The balance between played and found sounds on Guthrie’s recent solo LP,Codiaeum Variegatum, leaves no doubt that you are hearing something composed. She uses field recordings quite literally as a field, a surface upon which she deploys raw and manipulated brass and strings. Gomberg’s recent solo records, on the other hand, are deeply satisfying examples of drone music. You can hear elements of both on Extinguishment. Guthrie once more uses her French horn in painterly fashion, veering from thick smear to fine line within a single stroke. And while this music does not drone, it does convey drone’s sense of spatial and temporal expansiveness, so that even when the listener’s perception of sounds stops, one feels like they are continuing somewhere beyond the limit of hearing. On “Whalebone in a Treeless Landscape,” the French horn and bass are situated behind indeterminate rustling, sharing space with wind sounds and distant PA announcements. The players are often on the periphery, like minor found objects in a vast collage.

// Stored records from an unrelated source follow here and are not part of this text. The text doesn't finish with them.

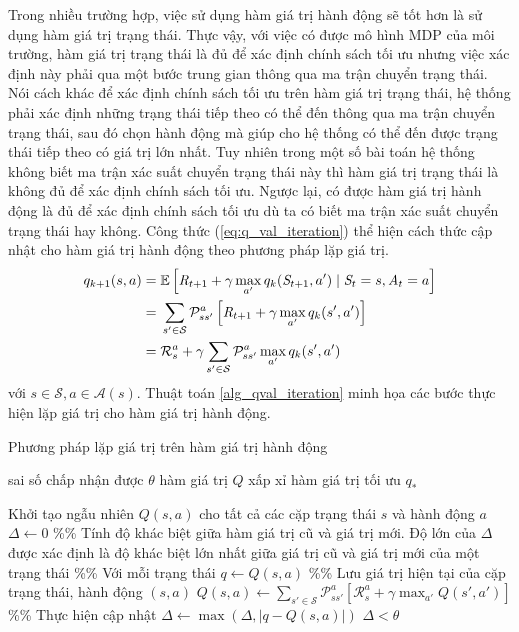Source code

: Trong nhiều trường hợp, việc sử dụng hàm giá trị hành động sẽ tốt hơn là sử dụng hàm giá trị trạng thái. 
Thực vậy, với việc có được mô hình MDP của môi trường, hàm giá trị trạng thái là đủ để xác định chính sách tối ưu nhưng việc xác định này phải qua một bước trung gian thông qua ma trận chuyển trạng thái. 
Nói cách khác để xác định chính sách tối ưu trên hàm giá trị trạng thái, hệ thống phải xác định những trạng thái tiếp theo có thể đến thông qua ma trận chuyển trạng thái, sau đó chọn hành động mà giúp cho hệ thống có thể đến được trạng thái tiếp theo có giá trị lớn nhất. 
Tuy nhiên trong một số bài toán hệ thống không biết ma trận xác suất chuyển trạng thái này thì hàm giá trị trạng thái là không đủ để xác định chính sách tối ưu. 
Ngược lại, có được hàm giá trị hành động là đủ để xác định chính sách tối ưu dù ta có biết ma trận xác suất chuyển trạng thái hay không.
Công thức (\ref{eq:q_val_iteration}) thể hiện cách thức cập nhật cho hàm giá trị hành động theo phương pháp lặp giá trị.
\begin{align}
q_{k+1}(s,a) = {} & \mathbb{E}\left[\mathit{R}_{t+1} + \gamma \max_{a'}q_{k}(\mathit{S}_{t+1},a') \mid \mathit{S}_{t} = s, \mathit{A}_t = a\right] \notag \\
= {} & \sum_{s' \in \mathcal{S}}\mathcal{P}_{ss'}^{a}\left[\mathit{R}_{t+1} + \gamma \max_{a'}q_{k}(s',a')\right] \notag \\
= {} & \mathcal{R}_{s}^{a} + \gamma \sum_{s' \in \mathcal{S}}\mathcal{P}_{ss'}^{a} \max_{a'}q_{k}(s',a') 
\label{eq:q_val_iteration}
\end{align}
với $s \in \mathcal{S}, a \in \mathcal{A}(s)$. 
Thuật toán \ref{alg_qval_iteration} minh họa các bước thực hiện lặp giá trị cho hàm giá trị hành động.

\begin{algorithm}
	\caption{Phương pháp lặp giá trị trên hàm giá trị hành động}
	\label{alg_qval_iteration}
	\begin{algorithmic}[1]
		\renewcommand{\algorithmicrequire}{\textbf{Đầu vào:}}
		\renewcommand{\algorithmicensure}{\textbf{Đầu ra:}}
		\algnewcommand{}
		\algnewcommand\Operation{\item[\algorithmicoperation]}
		
		\Require sai số chấp nhận được $\theta$
		\Ensure hàm giá trị $Q$ xấp xỉ hàm giá trị tối ưu $q_{*}$
		
		\Operation
		\State Khởi tạo ngẫu nhiên $Q(s,a)$ cho tất cả các cặp trạng thái $s$ và hành động $a$
		\Repeat
		\State $\Delta \leftarrow 0$ \%\% Tính độ khác biệt giữa hàm giá trị cũ và giá trị mới. Độ lớn của $\Delta$ được xác định là độ khác biệt lớn nhất giữa giá trị cũ và giá trị mới của một trạng thái
		 \%\% Với mỗi trạng thái
		\State $q \leftarrow Q(s,a)$ \%\% Lưu giá trị hiện tại của cặp trạng thái, hành động $(s,a)$
		\State $Q(s,a) \leftarrow \sum_{s' \in \mathcal{S}}\mathcal{P}_{ss'}^{a}\left[\mathcal{R}_{s}^{a} + \gamma \max_{a'}Q(s',a')\right]$ \%\% Thực hiện cập nhật
		\State $\Delta \leftarrow \max(\Delta,|q - Q(s,a)|)$
		\EndFor
		\Until $\Delta < \theta$
	\end{algorithmic}
\end{algorithm}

This experience persists and up-ends one perception of relationships, so that even when one of them moves into the foreground, they no longer seem so important. A long sliver of feedback may be the first thing you hear on “My Left Hand, Your Right Hand,” and Guthrie’s vocalized French horn gets some time at the front of the mix. But the earlier shifts of perspective draw attention to their impermanence, which is confirmed by their disappearance into a vastness of distant voices, nearby steps, hard-to-attribute chiming sonorities, and Robbie Lee’s long tones on a reed instrument. Both the played instruments and the field recordings become means to perceive that vastness, and the arrangement of sounds a way to assert human existence within it.